Australian psychedelic artist Martin Sharp, a founder of the controversial Oz magazine who designed posters for the likes of Jimi Hendrix and Bob Dylan, has died aged 71.
His death on Sunday, after a long struggle against emphysema, was confirmed by artist and friend Garry Shead, The Sydney Morning Herald reported.
“We’ve lost a major figure and a great character,” said Wayne Tunnicliffe, head of Australian art at the Art Gallery of New South Wales.
Sharp studied at the National Art School in East Sydney before founding the famed Oz magazine in the early 1960s with Richard Neville and Richard Walsh.
The three were twice charged with printing an obscene publication, with a cover showing Neville and two friends seemingly urinating on a sculpture provoking fierce controversy in 1964.
Once his convictions were overturned on appeal in 1966, Sharp moved to London where he and Neville established London Oz along similar lines.

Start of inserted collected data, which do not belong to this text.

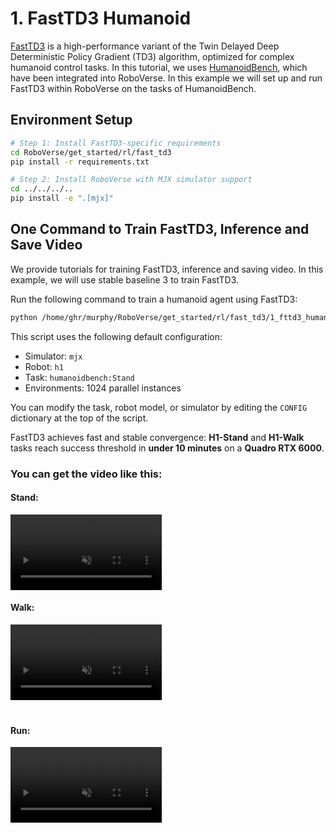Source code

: # 1. FastTD3 Humanoid
[FastTD3](https://github.com/younggyoseo/FastTD3) is a high-performance variant of the Twin Delayed Deep Deterministic Policy Gradient (TD3) algorithm, optimized for complex humanoid control tasks.
In this tutorial, we uses [HumanoidBench](https://github.com/carlosferrazza/humanoid-bench), which have been integrated into RoboVerse. In this example we will set up and run FastTD3 within RoboVerse on the tasks of HumanoidBench.
## Environment Setup

```bash
# Step 1: Install FastTD3-specific requirements
cd RoboVerse/get_started/rl/fast_td3
pip install -r requirements.txt

# Step 2: Install RoboVerse with MJX simulator support
cd ../../../..
pip install -e ".[mjx]"
```


## One Command to Train FastTD3, Inference and Save Video
We provide tutorials for training FastTD3, inference and saving video. In this example, we will use stable baseline 3 to train FastTD3.

Run the following command to train a humanoid agent using FastTD3:

```bash
python /home/ghr/murphy/RoboVerse/get_started/rl/fast_td3/1_fttd3_humanoid.py
```

This script uses the following default configuration:

* Simulator: `mjx`
* Robot: `h1`
* Task: `humanoidbench:Stand`
* Environments: 1024 parallel instances

You can modify the task, robot model, or simulator by editing the `CONFIG` dictionary at the top of the script.

FastTD3 achieves fast and stable convergence:
**H1-Stand** and **H1-Walk** tasks reach success threshold in **under 10 minutes** on a **Quadro RTX 6000**.

### You can get the video like this:
#### Stand:
<div style="display: flex; flex-wrap: wrap; justify-content: space-between; gap: 10px;">
    <div style="width: 48%; text-align: center;">
        <video width="100%" autoplay loop muted playsinline>
            <source src="https://roboverse.wiki/_static/standard_output/rl/1_fttd3_humanoid_Stand.mp4" type="video/mp4">
        </video>
    </div>
</div>

#### Walk:
<div style="display: flex; flex-wrap: wrap; justify-content: space-between; gap: 10px;">
    <div style="display: flex; justify-content: space-between; width: 100%; margin-bottom: 20px;">
        <div style="width: 48%; text-align: center;">
            <video width="100%" autoplay loop muted playsinline>
                <source src="https://roboverse.wiki/_static/standard_output/rl/1_fttd3_humanoid_Walk.mp4" type="video/mp4">
            </video>
        </div>
    </div>
</div>

#### Run:
<div style="display: flex; flex-wrap: wrap; justify-content: space-between; gap: 10px;">
    <div style="display: flex; justify-content: space-between; width: 100%; margin-bottom: 20px;">
        <div style="width: 48%; text-align: center;">
            <video width="100%" autoplay loop muted playsinline>
                <source src="https://roboverse.wiki/_static/standard_output/rl/1_fttd3_humanoid_Run.mp4" type="video/mp4">
            </video>
        </div>
    </div>
</div>

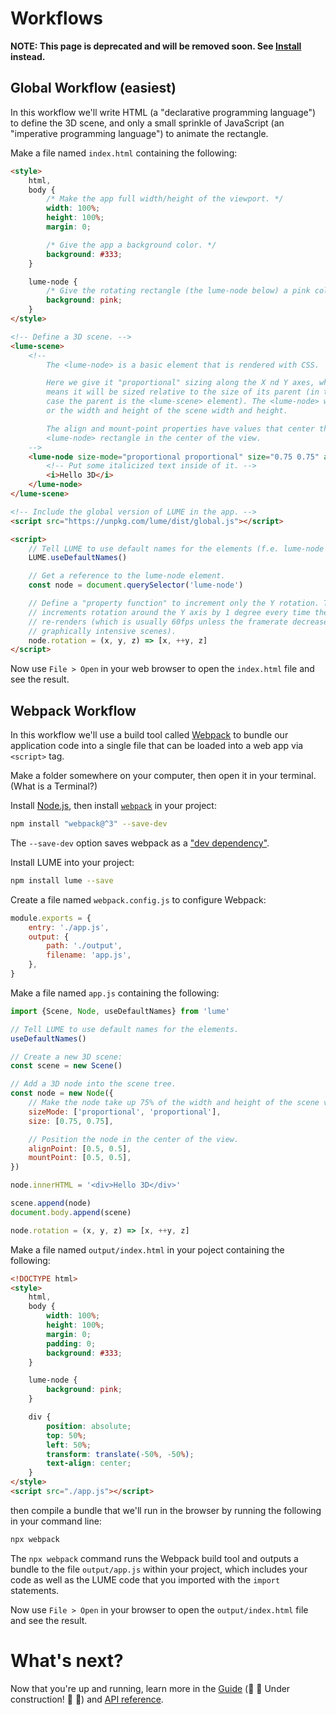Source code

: # Workflows

**NOTE: This page is deprecated and will be removed soon. See [Install](./guide/install.md) instead.**

## Global Workflow (easiest)

<!-- TODO: move some info from here to the install.md file, then delete this. -->

In this workflow we'll write HTML (a "declarative programming language") to
define the 3D scene, and only a small sprinkle of JavaScript (an "imperative
programming language") to animate the rectangle.

Make a file named `index.html` containing the following:

```html
<style>
	html,
	body {
		/* Make the app full width/height of the viewport. */
		width: 100%;
		height: 100%;
		margin: 0;

		/* Give the app a background color. */
		background: #333;
	}

	lume-node {
		/* Give the rotating rectangle (the lume-node below) a pink color. */
		background: pink;
	}
</style>

<!-- Define a 3D scene. -->
<lume-scene>
	<!--
		The <lume-node> is a basic element that is rendered with CSS.

		Here we give it "proportional" sizing along the X nd Y axes, which
		means it will be sized relative to the size of its parent (in this
		case the parent is the <lume-scene> element). The <lume-node> will have 75%
		or the width and height of the scene width and height.

		The align and mount-point properties have values that center the
		<lume-node> rectangle in the center of the view.
	-->
	<lume-node size-mode="proportional proportional" size="0.75 0.75" align-point="0.5 0.5" mount-point="0.5 0.5">
		<!-- Put some italicized text inside of it. -->
		<i>Hello 3D</i>
	</lume-node>
</lume-scene>

<!-- Include the global version of LUME in the app. -->
<script src="https://unpkg.com/lume/dist/global.js"></script>

<script>
	// Tell LUME to use default names for the elements (f.e. lume-node and lume-scene).
	LUME.useDefaultNames()

	// Get a reference to the lume-node element.
	const node = document.querySelector('lume-node')

	// Define a "property function" to increment only the Y rotation. This
	// increments rotation around the Y axis by 1 degree every time the scene
	// re-renders (which is usually 60fps unless the framerate decreases for
	// graphically intensive scenes).
	node.rotation = (x, y, z) => [x, ++y, z]
</script>
```

Now use `File > Open` in your web browser to open the `index.html` file and see the
result.

## Webpack Workflow

In this workflow we'll use a build tool called
[Webpack](https://webpack.js.org) to bundle our application code into a
single file that can be loaded into a web app via `<script>` tag.

Make a folder somewhere on your computer, then open it in your terminal. (What is a Terminal?)

Install [Node.js](http://nodejs.org), then install
[`webpack`](https://webpack.js.org) in your project:

```sh
npm install "webpack@^3" --save-dev
```

The `--save-dev` option saves webpack as a ["dev
dependency"](https://docs.npmjs.com/specifying-dependencies-and-devdependencies-in-a-package-json-file).

Install LUME into your project:

```sh
npm install lume --save
```

Create a file named `webpack.config.js` to configure Webpack:

```js
module.exports = {
	entry: './app.js',
	output: {
		path: './output',
		filename: 'app.js',
	},
}
```

Make a file named `app.js` containing the following:

```js
import {Scene, Node, useDefaultNames} from 'lume'

// Tell LUME to use default names for the elements.
useDefaultNames()

// Create a new 3D scene:
const scene = new Scene()

// Add a 3D node into the scene tree.
const node = new Node({
	// Make the node take up 75% of the width and height of the scene viewport.
	sizeMode: ['proportional', 'proportional'],
	size: [0.75, 0.75],

	// Position the node in the center of the view.
	alignPoint: [0.5, 0.5],
	mountPoint: [0.5, 0.5],
})

node.innerHTML = '<div>Hello 3D</div>'

scene.append(node)
document.body.append(scene)

node.rotation = (x, y, z) => [x, ++y, z]
```

Make a file named `output/index.html` in your poject containing the following:

```html
<!DOCTYPE html>
<style>
	html,
	body {
		width: 100%;
		height: 100%;
		margin: 0;
		padding: 0;
		background: #333;
	}

	lume-node {
		background: pink;
	}

	div {
		position: absolute;
		top: 50%;
		left: 50%;
		transform: translate(-50%, -50%);
		text-align: center;
	}
</style>
<script src="./app.js"></script>
```

then compile a bundle that we'll run in the browser by running the following in your command line:

```sh
npx webpack
```

The `npx webpack` command runs the Webpack build tool and outputs a bundle to
the file `output/app.js` within your project, which includes your code as
well as the LUME code that you imported with the `import` statements.

Now use `File > Open` in your browser to open the `output/index.html` file and
see the result.

# What's next?

Now that you're up and running, learn more in the [Guide](#) (:construction:
:hammer: Under construction! :hammer: :construction:) and [API
reference](./api/core/Node).
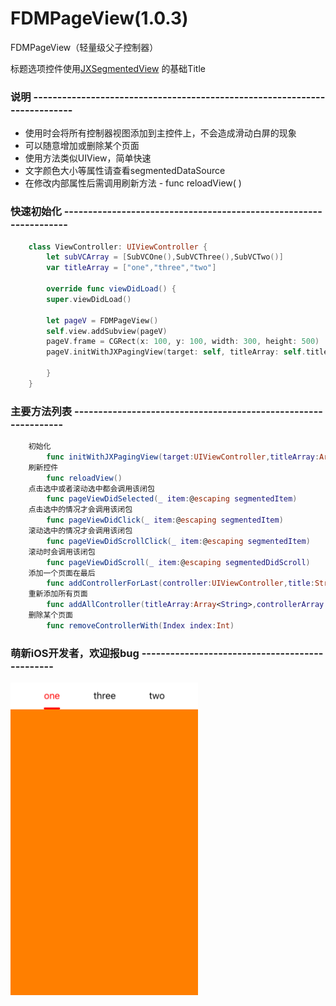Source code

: # FDMPageView(1.0.3)  
    
FDMPageView（轻量级父子控制器）
    
标题选项控件使用[JXSegmentedView](https://github.com/pujiaxin33/JXSegmentedView) 的基础Title  
    
   
### 说明  --------------------------------------------------------------------------
    
    
 - 使用时会将所有控制器视图添加到主控件上，不会造成滑动白屏的现象   
 - 可以随意增加或删除某个页面    
 - 使用方法类似UIView，简单快速   
 - 文字颜色大小等属性请查看segmentedDataSource   
 - 在修改内部属性后需调用刷新方法 - func reloadView(  )  
      
     
### 快速初始化   ------------------------------------------------------------------  
  
```swift     
    class ViewController: UIViewController {  
        let subVCArray = [SubVCOne(),SubVCThree(),SubVCTwo()]  
        var titleArray = ["one","three","two"]  
        
        override func viewDidLoad() {  
        super.viewDidLoad()    
        
        let pageV = FDMPageView()  
        self.view.addSubview(pageV)
        pageV.frame = CGRect(x: 100, y: 100, width: 300, height: 500)  
        pageV.initWithJXPagingView(target: self, titleArray: self.titleArray, controllerArray: self.subVCArray)  
          
        }  
    }  
```
      
### 主要方法列表   ---------------------------------------------------------------   
    
```swift 
    初始化  
        func initWithJXPagingView(target:UIViewController,titleArray:Array<String>,controllerArray:Array<UIViewController>)   
    刷新控件  
        func reloadView()   
    点击选中或者滚动选中都会调用该闭包  
        func pageViewDidSelected(_ item:@escaping segmentedItem)   
    点击选中的情况才会调用该闭包  
        func pageViewDidClick(_ item:@escaping segmentedItem)   
    滚动选中的情况才会调用该闭包  
        func pageViewDidScrollClick(_ item:@escaping segmentedItem)   
    滚动时会调用该闭包  
        func pageViewDidScroll(_ item:@escaping segmentedDidScroll)   
    添加一个页面在最后  
        func addControllerForLast(controller:UIViewController,title:String)  
    重新添加所有页面  
        func addAllController(titleArray:Array<String>,controllerArray:Array<UIViewController>)     
    删除某个页面       
        func removeControllerWith(Index index:Int)     
```
   
### 萌新iOS开发者，欢迎报bug  -----------------------------------------------    
  
<img src="https://github.com/trembleCat/FDMPageView/blob/master/LOOKME.jpg" width="300" height="500" alt="截图"/>    
  

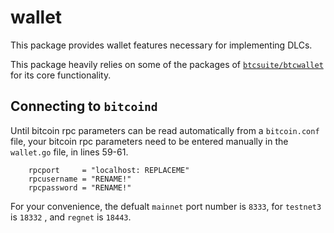 # wallet

This package provides wallet features necessary for implementing DLCs.

This package heavily relies on some of the packages of [`btcsuite/btcwallet`](🇲http://godoc.org/github.com/btcsuite/btcwallet/wallet) for its core functionality.

## Connecting to `bitcoind`

Until bitcoin rpc parameters can be read automatically from a `bitcoin.conf` file, your bitcoin rpc parameters need to be entered manually in the `wallet.go` file, in lines 59-61.
```
	rpcport     = "localhost: REPLACEME"
	rpcusername = "RENAME!"
	rpcpassword = "RENAME!"
```
For your convenience, the defualt `mainnet` port number is `8333`, for `testnet3` is `18332` , and `regnet` is `18443`.
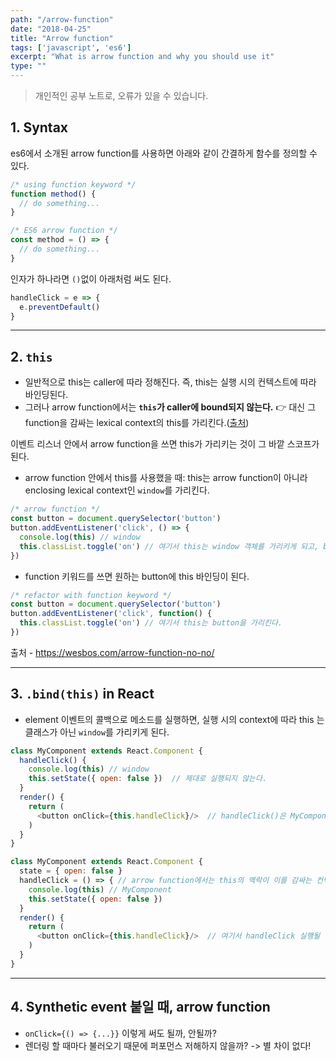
```yaml
---
path: "/arrow-function"
date: "2018-04-25"
title: "Arrow function"
tags: ['javascript', 'es6']
excerpt: "What is arrow function and why you should use it"
type: ""
---
```


> 개인적인 공부 노트로, 오류가 있을 수 있습니다.

## 1. Syntax

es6에서 소개된 arrow function를 사용하면 아래와 같이 간결하게 함수를 정의할 수 있다.

```javascript
/* using function keyword */
function method() {
  // do something...
}

/* ES6 arrow function */
const method = () => {
  // do something...
}
```

인자가 하나라면 `()`없이 아래처럼 써도 된다.

```javascript
handleClick = e => { 
  e.preventDefault() 
}
```

---

## 2. `this` 

- 일반적으로 this는 caller에 따라 정해진다. 즉, this는 실행 시의 컨텍스트에 따라 바인딩된다.
- 그러나 arrow function에서는 __`this`가 caller에 bound되지 않는다.__ :point_right: 대신 그 function을 감싸는 lexical context의 this를 가리킨다.([출처](https://developer.mozilla.org/en-US/docs/Web/JavaScript/Reference/Operators/this))

이벤트 리스너 안에서 arrow function을 쓰면 this가 가리키는 것이 그 바깥 스코프가 된다.
- arrow function 안에서 this를 사용했을 때: this는 arrow function이 아니라 enclosing lexical context인 `window`를 가리킨다.
```javascript
/* arrow function */
const button = document.querySelector('button')
button.addEventListener('click', () => {
  console.log(this) // window
  this.classList.toggle('on') // 여기서 this는 window 객체를 가리키게 되고, button은 원하는 대로 작동하지 않는다.
})
```
- function 키워드를 쓰면 원하는 button에 this 바인딩이 된다.
```javascript
/* refactor with function keyword */
const button = document.querySelector('button')
button.addEventListener('click', function() {
  this.classList.toggle('on') // 여기서 this는 button을 가리킨다.
})
```
출처 - https://wesbos.com/arrow-function-no-no/

---

## 3. `.bind(this)` in React

- element 이벤트의 콜백으로 메소드를 실행하면, 실행 시의 context에 따라 this 는 클래스가 아닌 `window`를 가리키게 된다.

```javascript
class MyComponent extends React.Component {
  handleClick() {
    console.log(this) // window
    this.setState({ open: false })  // 제대로 실행되지 않는다. 
  }
  render() {
    return (
      <button onClick={this.handleClick}/>  // handleClick()은 MyComponent의 메소드이지만, this는 MyComponent가 아니라 undefined가 된다.
    )
  }
}
```

```javascript
class MyComponent extends React.Component {
  state = { open: false }
  handleClick = () => { // arrow function에서는 this의 맥락이 이를 감싸는 컨텍스트이다.
    console.log(this) // MyComponent
    this.setState({ open: false })
  }
  render() {
    return (
      <button onClick={this.handleClick}/>  // 여기서 handleClick 실행될 땐, handleClick을 감싸고 있는 MyComponent가 this가 된다. 따라서 메소드가 제대로 실행이 된다.
    )
  }
}
```
---

## 4. Synthetic event 붙일 때, arrow function
- `onClick={() => {...}}` 이렇게 써도 될까, 안될까? 
- 렌더링 할 때마다 불러오기 때문에 퍼포먼스 저해하지 않을까?
-> 별 차이 없다!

But Sharp is best known for the psychedelic posters he designed for the ilk of Hendrix and Dylan, and the album covers he did for super group Cream, featuring Eric Clapton.
“His psychedelic artwork is fantastic. I’m very sad to hear that he’s died,” said Australian artist Reg Mombassa.
“I first saw his work when I was about 16 because he did the cover of Disraeli Gears, the Cream album,” he told the Herald.
“And I’ve always said that Martin would be one of the best-known artists around the world, even though people may not know his name, because millions of people have that record.”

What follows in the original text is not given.